I Wished for You, an adoption story, by Marianne Richmond
"Mama," said Barley. "Tell me again how I'm your wish come true." Thus begins this beautiful story for adoptive families. This story follows a little bear named Barley and his mama as they curl up in their favorite cuddle spot and talk about how they became a family. Barley asks Mama the kinds of questions many adopted children have, and Mama lovingly answers them all.
Parenting Your Internationally Adopted Child, From Your First Hours Together Through the Teen Years, by Patty Cogen
Your internationally adopted child has different needs. So demonstrates Patty Cogen, who for the past decade has studied the adjustment and development of internationally adopted children and advised their often mystified adoptive parents. With advice on language and school difficulties and the development of self-control and independence, Cogen guides adoptive parents from preparations for a child's arrival all the way through the teen years.
Central Ohio adoption resources:
The Dave Thomas Foundation for Adoption
Located in Dublin, this national foundation's mission is to find homes for the more than 150,000 children in foster care. Their website is a wealth of information about adopting waiting children, including a packet on building an adoption-friendly workplace. www.davethomasfoundation.org.

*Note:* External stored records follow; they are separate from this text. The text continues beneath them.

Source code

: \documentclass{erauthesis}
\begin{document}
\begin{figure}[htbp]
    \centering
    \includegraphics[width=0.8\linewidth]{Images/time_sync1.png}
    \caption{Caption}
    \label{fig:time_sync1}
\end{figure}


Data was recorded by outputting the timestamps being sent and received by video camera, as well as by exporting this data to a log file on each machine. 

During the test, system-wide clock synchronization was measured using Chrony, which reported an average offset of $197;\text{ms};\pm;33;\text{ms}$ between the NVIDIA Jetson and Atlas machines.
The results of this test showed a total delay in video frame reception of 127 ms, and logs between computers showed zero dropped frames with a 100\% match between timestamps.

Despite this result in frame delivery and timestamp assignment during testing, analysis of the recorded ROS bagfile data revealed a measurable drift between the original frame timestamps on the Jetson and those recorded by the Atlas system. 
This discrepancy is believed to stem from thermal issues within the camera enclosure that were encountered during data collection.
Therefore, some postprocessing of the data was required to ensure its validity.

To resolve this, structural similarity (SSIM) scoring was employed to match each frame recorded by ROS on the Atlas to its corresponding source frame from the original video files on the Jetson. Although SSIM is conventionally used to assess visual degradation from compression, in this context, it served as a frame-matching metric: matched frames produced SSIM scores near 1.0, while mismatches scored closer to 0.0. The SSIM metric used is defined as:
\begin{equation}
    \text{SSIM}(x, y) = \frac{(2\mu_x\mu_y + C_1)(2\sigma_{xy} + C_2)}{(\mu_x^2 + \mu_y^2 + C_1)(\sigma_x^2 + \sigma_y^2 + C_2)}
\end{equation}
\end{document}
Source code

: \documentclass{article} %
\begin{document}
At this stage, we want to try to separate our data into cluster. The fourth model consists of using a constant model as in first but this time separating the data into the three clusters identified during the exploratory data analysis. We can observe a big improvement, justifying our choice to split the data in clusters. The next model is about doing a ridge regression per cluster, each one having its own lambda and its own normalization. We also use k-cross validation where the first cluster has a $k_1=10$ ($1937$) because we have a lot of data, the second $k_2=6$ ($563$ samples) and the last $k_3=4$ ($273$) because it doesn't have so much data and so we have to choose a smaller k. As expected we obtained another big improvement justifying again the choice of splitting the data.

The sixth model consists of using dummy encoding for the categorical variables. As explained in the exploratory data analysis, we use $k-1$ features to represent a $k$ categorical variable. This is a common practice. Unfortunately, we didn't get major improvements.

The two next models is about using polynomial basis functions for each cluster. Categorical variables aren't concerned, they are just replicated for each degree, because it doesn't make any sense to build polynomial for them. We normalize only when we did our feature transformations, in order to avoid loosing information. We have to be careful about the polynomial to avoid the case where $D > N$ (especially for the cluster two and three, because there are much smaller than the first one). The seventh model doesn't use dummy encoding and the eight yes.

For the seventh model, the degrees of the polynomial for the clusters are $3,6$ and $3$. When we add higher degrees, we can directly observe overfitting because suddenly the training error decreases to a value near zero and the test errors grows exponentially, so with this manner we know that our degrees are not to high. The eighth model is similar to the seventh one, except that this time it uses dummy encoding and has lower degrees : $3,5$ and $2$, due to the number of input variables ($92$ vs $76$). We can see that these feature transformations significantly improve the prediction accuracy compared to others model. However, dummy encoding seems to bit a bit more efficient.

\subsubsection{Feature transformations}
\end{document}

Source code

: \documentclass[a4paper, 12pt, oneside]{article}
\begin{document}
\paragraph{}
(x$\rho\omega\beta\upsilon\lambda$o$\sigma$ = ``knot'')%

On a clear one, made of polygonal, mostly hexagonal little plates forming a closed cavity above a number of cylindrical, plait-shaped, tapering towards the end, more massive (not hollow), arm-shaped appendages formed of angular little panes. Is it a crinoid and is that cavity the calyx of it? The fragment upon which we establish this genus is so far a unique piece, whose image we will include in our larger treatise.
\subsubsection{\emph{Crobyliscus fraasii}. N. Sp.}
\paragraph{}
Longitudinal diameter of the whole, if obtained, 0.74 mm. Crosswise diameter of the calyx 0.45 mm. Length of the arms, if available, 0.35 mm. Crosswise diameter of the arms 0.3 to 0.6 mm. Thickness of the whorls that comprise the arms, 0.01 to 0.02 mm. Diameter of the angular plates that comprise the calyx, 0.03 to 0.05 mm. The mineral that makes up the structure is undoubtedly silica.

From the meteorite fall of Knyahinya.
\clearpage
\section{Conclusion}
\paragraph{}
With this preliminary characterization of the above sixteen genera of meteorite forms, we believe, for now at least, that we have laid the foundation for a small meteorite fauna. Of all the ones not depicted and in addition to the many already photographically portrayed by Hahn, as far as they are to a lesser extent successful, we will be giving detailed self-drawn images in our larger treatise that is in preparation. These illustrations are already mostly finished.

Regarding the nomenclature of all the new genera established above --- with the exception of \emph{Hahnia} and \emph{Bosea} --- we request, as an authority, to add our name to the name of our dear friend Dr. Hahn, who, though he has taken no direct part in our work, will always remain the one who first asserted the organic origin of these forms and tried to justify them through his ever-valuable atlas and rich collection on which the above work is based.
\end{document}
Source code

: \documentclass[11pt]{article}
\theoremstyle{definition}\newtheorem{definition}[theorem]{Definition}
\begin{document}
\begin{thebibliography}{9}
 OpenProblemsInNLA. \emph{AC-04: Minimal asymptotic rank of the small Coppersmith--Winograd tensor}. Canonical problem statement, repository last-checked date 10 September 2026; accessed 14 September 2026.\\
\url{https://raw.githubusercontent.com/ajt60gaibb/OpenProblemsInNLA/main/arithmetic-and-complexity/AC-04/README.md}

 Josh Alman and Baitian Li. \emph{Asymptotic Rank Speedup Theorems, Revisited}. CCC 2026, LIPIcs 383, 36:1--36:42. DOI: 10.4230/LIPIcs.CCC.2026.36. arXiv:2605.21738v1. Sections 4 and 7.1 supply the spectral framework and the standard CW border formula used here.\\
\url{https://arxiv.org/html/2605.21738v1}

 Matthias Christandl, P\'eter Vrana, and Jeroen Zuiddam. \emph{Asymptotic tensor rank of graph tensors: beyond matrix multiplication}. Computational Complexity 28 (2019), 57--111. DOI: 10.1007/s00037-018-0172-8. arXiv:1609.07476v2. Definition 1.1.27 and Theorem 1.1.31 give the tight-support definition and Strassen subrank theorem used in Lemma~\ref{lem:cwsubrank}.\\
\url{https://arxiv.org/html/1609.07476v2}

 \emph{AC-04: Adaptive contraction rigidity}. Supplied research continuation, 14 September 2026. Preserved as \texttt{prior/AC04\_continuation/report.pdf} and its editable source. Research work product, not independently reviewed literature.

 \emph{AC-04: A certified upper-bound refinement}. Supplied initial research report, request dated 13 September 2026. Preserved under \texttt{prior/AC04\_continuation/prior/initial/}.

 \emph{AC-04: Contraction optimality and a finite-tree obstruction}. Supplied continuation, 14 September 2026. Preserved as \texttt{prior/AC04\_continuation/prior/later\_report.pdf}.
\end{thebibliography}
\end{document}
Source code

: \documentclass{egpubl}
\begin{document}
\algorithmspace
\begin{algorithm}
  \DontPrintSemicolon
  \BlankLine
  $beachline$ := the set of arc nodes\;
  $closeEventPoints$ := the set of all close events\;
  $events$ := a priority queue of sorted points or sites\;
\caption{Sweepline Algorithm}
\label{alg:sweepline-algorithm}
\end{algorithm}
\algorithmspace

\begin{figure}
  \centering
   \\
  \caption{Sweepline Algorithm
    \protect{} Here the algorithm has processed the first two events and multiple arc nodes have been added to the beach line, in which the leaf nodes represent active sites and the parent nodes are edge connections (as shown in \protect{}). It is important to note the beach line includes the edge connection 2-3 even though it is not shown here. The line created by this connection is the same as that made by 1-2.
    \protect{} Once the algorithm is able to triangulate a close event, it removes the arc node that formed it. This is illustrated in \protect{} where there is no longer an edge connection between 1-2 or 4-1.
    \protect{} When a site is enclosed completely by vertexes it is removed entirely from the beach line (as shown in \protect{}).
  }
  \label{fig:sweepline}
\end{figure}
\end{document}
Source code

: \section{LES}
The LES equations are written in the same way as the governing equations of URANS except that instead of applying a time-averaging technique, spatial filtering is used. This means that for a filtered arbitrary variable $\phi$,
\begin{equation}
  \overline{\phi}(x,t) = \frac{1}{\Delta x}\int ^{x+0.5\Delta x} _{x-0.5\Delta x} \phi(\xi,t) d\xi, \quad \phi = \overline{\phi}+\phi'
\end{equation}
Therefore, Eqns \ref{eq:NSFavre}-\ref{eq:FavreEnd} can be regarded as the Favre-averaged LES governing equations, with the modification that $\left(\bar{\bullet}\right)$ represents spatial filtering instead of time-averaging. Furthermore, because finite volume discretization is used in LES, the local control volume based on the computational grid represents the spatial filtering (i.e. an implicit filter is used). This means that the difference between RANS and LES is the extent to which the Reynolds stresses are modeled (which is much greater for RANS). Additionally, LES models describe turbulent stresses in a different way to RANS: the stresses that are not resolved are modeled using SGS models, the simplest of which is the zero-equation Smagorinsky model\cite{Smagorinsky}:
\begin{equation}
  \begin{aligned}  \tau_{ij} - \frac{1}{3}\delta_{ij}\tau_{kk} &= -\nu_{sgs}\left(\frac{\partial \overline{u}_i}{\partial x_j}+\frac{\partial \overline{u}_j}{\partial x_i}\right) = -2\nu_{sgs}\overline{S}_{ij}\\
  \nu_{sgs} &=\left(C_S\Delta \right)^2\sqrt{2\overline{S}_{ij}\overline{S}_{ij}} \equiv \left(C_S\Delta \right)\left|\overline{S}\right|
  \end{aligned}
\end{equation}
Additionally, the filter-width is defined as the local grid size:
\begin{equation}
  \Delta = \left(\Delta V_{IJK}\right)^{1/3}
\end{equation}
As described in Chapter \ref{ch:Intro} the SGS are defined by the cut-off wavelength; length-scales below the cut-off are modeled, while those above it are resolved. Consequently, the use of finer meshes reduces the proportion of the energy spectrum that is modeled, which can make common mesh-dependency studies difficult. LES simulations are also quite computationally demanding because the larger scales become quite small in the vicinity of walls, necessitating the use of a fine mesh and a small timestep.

Interracial Families in Friendship (IFIF)
Founded by adoptive parents seeking support raising their kids in multiracial families, IFIF offers both online and in-person support for interracial families including black, bi-racial, multiethnic and white children. Their friendly, casual monthly meetings are also open to families who are just beginning to explore the option of transracial adoption. www.simplyliving.org/ifif.
International Adoption Clinic
Nationwide Children's Hospital offers an adoption clinic especially for families who bring their children home from overseas. The clinic offers pre-adoptive services to help parents understand the specific challenges they may face and can also review medical records for parents who have matched with a child. The clinicians remain on-call while parents are traveling and will assess kids once they come home.
email@example.com or (614) 722-4459.
Offered by Nationwide Children's Hospital and The National Center for Adoption Law at Capital University Law School, the Academy helps parents understand the ins and outs of adoption whether they seek to adopt domestically or internationally. www.nationwidechildrens.org, (614) 355-0662 or firstname.lastname@example.org
Franklin County Children Services seeks families or single adults who will love and share their homes with waiting children. For more information, please call (614) 275-2571, or go to Franklin County Children Services.
Dawn Friedman lives in Worthington. She and her husband adopted their second child in an open adoption. Their daughter's birth mom lives in German Village.